**What is expected:** In the records below, find the lines that include the string "CommentTok" and report how many there are, nothing else.

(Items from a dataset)

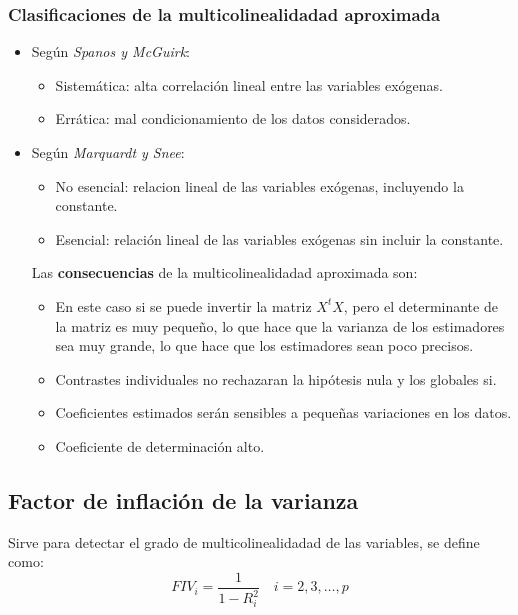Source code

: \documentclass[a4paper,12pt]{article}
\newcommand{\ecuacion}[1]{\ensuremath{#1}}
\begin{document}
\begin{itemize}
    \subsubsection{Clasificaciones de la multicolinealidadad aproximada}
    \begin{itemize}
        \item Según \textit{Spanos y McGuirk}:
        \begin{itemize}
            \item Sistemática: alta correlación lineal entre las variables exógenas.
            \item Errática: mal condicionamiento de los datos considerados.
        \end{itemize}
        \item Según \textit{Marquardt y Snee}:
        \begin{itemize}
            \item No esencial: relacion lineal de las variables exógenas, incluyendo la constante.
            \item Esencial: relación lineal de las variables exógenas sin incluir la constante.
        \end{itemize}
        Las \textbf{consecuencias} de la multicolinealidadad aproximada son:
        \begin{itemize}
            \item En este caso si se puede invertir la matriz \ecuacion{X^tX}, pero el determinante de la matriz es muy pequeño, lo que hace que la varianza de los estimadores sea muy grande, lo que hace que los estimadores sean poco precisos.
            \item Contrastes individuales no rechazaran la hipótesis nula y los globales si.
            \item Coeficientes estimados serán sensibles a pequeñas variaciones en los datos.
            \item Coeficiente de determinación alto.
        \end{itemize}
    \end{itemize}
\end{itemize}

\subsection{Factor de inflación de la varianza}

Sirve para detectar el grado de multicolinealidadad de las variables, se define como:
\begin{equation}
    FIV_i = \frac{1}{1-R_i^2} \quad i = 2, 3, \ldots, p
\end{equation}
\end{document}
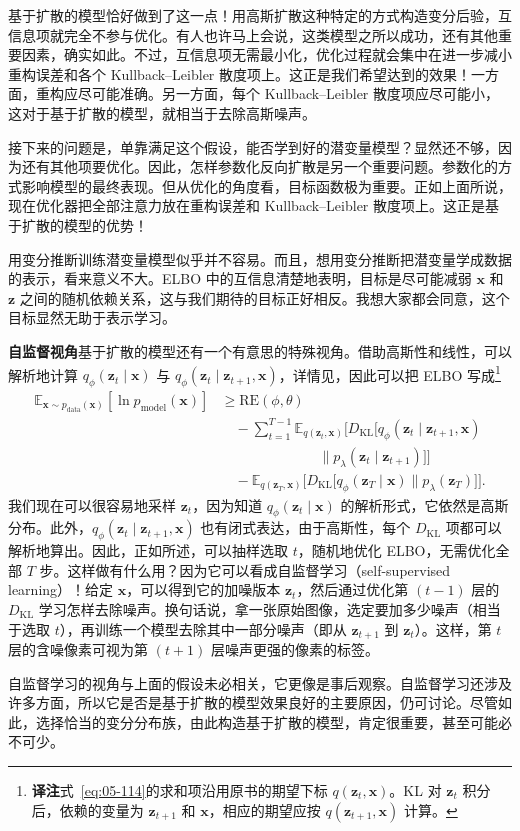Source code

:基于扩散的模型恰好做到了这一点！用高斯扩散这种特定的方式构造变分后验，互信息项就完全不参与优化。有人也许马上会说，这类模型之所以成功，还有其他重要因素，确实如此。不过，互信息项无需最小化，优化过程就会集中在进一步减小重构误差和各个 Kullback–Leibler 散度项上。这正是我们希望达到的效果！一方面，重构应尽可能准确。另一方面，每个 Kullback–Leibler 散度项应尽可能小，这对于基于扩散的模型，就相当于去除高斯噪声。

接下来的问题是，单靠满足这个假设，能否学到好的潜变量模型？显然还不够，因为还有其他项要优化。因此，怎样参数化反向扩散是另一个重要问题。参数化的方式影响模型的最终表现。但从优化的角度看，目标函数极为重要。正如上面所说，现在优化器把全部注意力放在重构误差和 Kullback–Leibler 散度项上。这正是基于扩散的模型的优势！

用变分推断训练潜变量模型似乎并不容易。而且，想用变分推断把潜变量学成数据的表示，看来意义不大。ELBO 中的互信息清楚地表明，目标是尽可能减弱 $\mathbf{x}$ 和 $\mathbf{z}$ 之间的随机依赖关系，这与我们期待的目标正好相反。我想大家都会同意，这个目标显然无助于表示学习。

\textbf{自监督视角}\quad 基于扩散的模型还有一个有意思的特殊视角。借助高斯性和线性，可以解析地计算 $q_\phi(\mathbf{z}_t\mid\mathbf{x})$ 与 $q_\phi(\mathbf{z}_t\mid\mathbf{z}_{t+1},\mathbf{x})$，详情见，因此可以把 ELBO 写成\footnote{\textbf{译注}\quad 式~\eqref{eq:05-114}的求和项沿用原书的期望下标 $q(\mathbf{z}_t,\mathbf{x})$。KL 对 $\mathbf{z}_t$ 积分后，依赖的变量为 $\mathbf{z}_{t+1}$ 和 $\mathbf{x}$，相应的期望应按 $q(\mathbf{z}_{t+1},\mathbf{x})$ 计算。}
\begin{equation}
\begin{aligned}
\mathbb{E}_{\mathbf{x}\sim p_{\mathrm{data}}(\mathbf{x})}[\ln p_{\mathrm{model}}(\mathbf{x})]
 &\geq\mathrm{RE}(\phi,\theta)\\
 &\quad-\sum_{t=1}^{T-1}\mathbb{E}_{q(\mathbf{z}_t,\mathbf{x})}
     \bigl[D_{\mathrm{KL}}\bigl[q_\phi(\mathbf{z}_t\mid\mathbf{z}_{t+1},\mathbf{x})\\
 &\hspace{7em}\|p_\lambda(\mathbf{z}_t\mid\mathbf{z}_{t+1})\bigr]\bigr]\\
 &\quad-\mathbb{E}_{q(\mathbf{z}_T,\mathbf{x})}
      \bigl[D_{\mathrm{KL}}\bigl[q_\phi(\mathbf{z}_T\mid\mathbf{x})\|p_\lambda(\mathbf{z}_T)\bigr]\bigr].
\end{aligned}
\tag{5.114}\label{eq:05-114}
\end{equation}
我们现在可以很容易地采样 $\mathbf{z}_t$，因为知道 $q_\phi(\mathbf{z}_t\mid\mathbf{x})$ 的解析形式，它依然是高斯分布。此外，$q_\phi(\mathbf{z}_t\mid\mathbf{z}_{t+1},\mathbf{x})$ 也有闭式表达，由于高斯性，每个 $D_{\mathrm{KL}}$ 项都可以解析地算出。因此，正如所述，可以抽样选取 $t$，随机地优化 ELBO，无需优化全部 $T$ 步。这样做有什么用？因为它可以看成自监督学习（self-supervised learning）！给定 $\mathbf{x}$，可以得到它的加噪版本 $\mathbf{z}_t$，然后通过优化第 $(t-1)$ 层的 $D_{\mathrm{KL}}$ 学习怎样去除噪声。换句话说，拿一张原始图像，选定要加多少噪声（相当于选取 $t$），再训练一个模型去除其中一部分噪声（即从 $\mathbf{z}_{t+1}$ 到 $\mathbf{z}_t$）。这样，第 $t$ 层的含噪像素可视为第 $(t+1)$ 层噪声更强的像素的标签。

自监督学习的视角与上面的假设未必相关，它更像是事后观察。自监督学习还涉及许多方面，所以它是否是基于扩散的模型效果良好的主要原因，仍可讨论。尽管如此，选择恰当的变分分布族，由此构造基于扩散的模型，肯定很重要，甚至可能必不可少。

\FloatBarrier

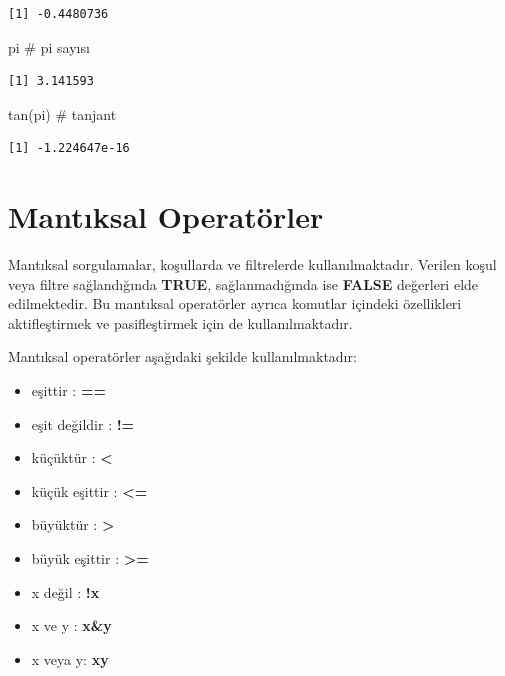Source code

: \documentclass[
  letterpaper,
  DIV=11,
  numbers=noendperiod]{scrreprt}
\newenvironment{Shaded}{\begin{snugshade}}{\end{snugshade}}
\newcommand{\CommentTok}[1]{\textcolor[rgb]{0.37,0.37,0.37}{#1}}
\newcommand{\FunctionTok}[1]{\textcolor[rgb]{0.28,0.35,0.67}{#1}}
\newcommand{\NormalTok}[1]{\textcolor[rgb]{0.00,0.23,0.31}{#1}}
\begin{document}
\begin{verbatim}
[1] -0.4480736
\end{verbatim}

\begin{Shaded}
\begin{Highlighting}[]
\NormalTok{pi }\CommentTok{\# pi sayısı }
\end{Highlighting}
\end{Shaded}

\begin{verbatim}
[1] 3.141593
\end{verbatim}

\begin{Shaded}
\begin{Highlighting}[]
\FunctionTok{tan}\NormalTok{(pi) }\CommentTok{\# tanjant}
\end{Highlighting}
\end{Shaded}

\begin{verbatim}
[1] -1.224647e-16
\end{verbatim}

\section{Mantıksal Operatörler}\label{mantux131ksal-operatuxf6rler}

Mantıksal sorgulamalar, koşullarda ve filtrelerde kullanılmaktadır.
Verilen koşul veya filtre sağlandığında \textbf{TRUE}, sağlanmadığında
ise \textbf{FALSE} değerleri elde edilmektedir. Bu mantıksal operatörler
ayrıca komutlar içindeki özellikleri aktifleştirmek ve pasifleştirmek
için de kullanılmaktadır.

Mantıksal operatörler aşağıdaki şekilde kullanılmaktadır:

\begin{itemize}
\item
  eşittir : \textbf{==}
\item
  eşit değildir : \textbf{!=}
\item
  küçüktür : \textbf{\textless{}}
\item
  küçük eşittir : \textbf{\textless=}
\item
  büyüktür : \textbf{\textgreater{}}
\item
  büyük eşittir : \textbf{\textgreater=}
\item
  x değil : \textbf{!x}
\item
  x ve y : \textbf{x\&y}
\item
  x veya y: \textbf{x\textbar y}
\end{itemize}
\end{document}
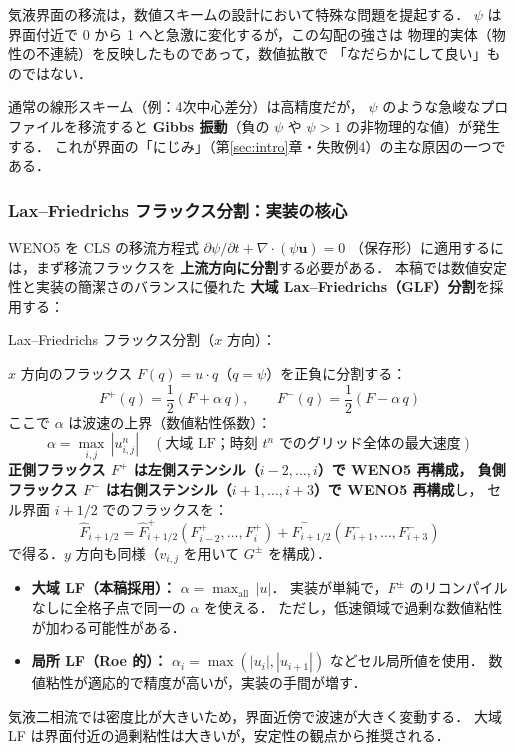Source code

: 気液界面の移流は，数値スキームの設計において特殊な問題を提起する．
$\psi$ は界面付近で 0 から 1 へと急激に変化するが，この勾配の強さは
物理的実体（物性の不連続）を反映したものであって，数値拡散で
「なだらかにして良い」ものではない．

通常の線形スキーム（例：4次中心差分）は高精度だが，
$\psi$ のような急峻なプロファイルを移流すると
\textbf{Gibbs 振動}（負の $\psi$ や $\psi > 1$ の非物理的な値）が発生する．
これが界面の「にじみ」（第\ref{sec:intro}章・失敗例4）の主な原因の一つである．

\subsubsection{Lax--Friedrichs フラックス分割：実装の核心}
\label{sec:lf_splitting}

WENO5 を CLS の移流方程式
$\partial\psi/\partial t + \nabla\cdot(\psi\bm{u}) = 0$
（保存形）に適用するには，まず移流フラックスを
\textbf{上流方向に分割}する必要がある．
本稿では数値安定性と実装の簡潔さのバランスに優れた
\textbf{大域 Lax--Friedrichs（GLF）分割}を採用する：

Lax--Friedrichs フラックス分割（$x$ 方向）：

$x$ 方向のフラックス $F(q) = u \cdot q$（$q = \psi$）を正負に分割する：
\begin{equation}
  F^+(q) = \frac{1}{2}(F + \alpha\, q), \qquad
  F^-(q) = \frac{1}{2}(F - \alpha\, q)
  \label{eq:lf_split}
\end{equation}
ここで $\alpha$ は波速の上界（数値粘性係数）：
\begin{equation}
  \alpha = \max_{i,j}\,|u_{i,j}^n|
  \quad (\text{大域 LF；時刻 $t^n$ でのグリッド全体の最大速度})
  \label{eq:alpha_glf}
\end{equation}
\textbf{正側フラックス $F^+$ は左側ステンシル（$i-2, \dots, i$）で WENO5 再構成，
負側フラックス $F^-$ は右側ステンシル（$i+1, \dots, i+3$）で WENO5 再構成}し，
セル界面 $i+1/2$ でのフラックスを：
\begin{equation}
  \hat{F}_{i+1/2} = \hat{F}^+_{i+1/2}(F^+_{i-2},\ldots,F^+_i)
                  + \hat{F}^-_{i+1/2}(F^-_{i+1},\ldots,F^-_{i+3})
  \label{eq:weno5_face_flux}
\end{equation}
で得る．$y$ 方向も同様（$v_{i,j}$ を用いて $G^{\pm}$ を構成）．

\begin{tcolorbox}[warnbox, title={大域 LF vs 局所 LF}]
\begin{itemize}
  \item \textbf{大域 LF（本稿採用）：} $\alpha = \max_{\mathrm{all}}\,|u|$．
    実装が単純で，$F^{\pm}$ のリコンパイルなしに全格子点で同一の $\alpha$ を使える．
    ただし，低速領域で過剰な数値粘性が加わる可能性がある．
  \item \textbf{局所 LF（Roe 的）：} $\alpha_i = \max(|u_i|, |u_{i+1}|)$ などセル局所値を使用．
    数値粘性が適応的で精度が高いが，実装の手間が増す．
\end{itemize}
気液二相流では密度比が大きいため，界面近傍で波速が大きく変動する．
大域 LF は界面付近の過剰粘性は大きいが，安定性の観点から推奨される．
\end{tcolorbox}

**Output:** 3